App Analytics in App Store Connect is a helpful tool with a breadth of features to help you understand and improve how your app is performing on the App Store. With metrics related to acquisition, usage, and monetization strategy, App Analytics enables you to monitor results in each stage of the customer lifecycle, from awareness to conversion and on to retention. Starting today, you can put your app’s performance into context using peer group benchmarks, which compare your app’s performance to that of similar apps on the App Store.

Of course, I raced to see the peer group benchmarks for my own apps. First, StopTheMadness in the Mac App Store, which is currently $9.99 USD:


My proceeds per paying user are $7.48. I'm in the App Store Small Business Program, so Apple's cut is 15% rather than 30%, which leaves me with $8.49 USD. I guess that foreign currency exchange rates bring down my average by $1? Or maybe the amount includes refunds, I don't know.

Now StopTheMadness Mobile in the iOS App Store, which is currently $7.99 USD:

StopTheMadness Mobile

My proceeds per paying user are $6.25, closer to 85% of $7.99, which would be $6.79.

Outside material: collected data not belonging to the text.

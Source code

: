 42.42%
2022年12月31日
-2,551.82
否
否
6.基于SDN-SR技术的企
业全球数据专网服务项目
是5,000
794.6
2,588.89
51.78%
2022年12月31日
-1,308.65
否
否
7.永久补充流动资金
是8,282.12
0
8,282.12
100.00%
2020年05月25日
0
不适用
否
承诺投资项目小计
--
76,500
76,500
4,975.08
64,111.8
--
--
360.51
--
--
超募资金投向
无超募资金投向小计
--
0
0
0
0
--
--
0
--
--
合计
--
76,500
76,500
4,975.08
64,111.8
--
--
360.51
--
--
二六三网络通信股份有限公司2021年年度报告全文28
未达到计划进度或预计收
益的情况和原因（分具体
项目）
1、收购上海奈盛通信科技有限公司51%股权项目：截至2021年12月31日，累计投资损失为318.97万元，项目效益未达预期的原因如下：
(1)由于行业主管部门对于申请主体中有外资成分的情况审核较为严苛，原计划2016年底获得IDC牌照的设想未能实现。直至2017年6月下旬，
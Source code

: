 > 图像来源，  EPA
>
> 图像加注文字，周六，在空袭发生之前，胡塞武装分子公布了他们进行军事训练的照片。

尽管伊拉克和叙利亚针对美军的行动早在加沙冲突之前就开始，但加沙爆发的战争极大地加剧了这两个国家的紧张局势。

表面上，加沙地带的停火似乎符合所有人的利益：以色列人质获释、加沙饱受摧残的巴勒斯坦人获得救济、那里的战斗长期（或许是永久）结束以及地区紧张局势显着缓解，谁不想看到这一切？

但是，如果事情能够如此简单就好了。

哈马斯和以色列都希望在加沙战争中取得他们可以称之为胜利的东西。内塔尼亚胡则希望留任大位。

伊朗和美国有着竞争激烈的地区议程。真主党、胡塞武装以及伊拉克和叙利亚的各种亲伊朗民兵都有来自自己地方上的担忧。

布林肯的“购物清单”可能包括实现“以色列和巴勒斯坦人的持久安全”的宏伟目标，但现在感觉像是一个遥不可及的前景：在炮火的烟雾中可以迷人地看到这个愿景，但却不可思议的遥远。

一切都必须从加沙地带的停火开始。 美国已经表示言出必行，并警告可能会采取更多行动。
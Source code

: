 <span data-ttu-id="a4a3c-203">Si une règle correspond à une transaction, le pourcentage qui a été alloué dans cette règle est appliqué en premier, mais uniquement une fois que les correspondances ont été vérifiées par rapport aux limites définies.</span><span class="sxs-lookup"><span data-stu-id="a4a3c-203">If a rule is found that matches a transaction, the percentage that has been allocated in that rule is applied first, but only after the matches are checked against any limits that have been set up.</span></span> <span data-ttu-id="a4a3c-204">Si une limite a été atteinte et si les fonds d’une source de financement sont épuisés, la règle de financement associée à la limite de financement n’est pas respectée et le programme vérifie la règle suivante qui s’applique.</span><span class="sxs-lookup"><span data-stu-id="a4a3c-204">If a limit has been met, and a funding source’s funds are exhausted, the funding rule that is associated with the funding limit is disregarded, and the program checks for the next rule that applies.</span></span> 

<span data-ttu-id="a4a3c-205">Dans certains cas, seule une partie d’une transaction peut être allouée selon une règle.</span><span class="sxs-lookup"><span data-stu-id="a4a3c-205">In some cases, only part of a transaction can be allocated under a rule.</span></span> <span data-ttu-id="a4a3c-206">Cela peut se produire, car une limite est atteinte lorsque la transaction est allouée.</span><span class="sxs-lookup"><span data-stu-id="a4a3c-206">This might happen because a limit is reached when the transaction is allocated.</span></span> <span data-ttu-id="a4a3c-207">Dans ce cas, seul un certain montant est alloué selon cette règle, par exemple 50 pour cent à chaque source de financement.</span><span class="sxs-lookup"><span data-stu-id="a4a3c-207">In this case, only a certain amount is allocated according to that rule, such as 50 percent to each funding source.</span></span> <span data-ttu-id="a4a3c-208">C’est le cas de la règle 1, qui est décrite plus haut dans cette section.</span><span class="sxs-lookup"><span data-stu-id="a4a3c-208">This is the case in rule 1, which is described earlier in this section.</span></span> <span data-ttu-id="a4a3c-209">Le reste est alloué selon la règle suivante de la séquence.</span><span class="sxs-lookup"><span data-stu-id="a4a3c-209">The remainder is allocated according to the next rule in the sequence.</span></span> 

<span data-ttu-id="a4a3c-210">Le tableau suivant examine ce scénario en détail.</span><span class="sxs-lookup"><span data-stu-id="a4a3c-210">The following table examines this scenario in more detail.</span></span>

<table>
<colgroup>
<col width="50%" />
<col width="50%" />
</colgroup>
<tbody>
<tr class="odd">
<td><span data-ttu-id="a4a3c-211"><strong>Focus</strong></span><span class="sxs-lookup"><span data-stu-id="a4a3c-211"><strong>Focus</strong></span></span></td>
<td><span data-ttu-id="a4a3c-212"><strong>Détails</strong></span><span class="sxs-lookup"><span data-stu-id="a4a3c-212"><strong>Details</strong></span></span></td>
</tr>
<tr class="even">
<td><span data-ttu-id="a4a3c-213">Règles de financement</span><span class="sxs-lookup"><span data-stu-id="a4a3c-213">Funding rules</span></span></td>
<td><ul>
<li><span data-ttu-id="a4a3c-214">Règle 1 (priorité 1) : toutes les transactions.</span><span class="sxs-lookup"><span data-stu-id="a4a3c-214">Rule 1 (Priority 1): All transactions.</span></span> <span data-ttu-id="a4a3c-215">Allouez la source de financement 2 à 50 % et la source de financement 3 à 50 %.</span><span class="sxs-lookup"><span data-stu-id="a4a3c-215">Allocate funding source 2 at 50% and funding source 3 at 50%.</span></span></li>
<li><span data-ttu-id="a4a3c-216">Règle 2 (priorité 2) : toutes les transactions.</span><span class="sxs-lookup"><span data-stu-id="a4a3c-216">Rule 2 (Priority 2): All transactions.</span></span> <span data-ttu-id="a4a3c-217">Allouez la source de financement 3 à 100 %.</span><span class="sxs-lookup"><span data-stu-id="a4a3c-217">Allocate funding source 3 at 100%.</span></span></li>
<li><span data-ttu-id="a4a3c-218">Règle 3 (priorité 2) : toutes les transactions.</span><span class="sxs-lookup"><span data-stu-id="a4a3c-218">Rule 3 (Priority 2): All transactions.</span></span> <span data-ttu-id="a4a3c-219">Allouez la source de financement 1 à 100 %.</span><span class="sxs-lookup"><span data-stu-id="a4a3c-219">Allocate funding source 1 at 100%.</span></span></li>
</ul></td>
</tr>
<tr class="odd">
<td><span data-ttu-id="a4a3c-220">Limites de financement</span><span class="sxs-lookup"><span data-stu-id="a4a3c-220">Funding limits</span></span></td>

In both the iOS App Store and Mac App Store, my proceeds per paying user put me in the top quartile of all upfront paid apps with no In App Purchase, despite the fact that both of my apps cost under $10. Indeed, according to the numbers given, a mere $5 in proceeds per paying user would have put me in the top quartile. Curiously, the quartiles are divided by exactly the same dollar amounts in the iOS and Mac App Stores; I don't know the explanation for that.

If I look at my peer group, the Utilities category, as opposed to all categories in the above screenshots, the numbers are approximately the same but actually a little "worse": in both the iOS and Mac App Store, it's $1.33 proceeds per paying user to qualify for the 2nd quartile, $2.47 for the 3rd quartile, and $4.36 for the top quartile.

In my opinion, this is a very sad illustration of the state of the App Store for developers. It's extremely difficult for us to sell our apps for a decent, sustainable price. The App Store has severely devalued software. And this was intentional, as Apple itself admits. From Apple's 2019 open letter Addressing Spotify’s claims:

A full 84 percent of the apps in the App Store pay nothing to Apple when you download or use the app. That’s not discrimination, as Spotify claims; it’s by design

By design. The race to the bottom was by design. App Store defenders often like to compare the App Store to a retail store, but there are few if any retail stores in the world that allow you to walk out the door with 84% of their products, having paid nothing. If you tried to do that, you'd be tackled by retail store security. I personally don't even care that much about Apple's "cut", whether that's 15% or 30%. I'd happily pay 50% to Apple if I could sell my apps at a significantly higher price, and if Apple would help me move my products from their virtual "shelves". The reality, though, and App Store analytics bear this out, is that I bring more customers to Apple than Apple brings to me.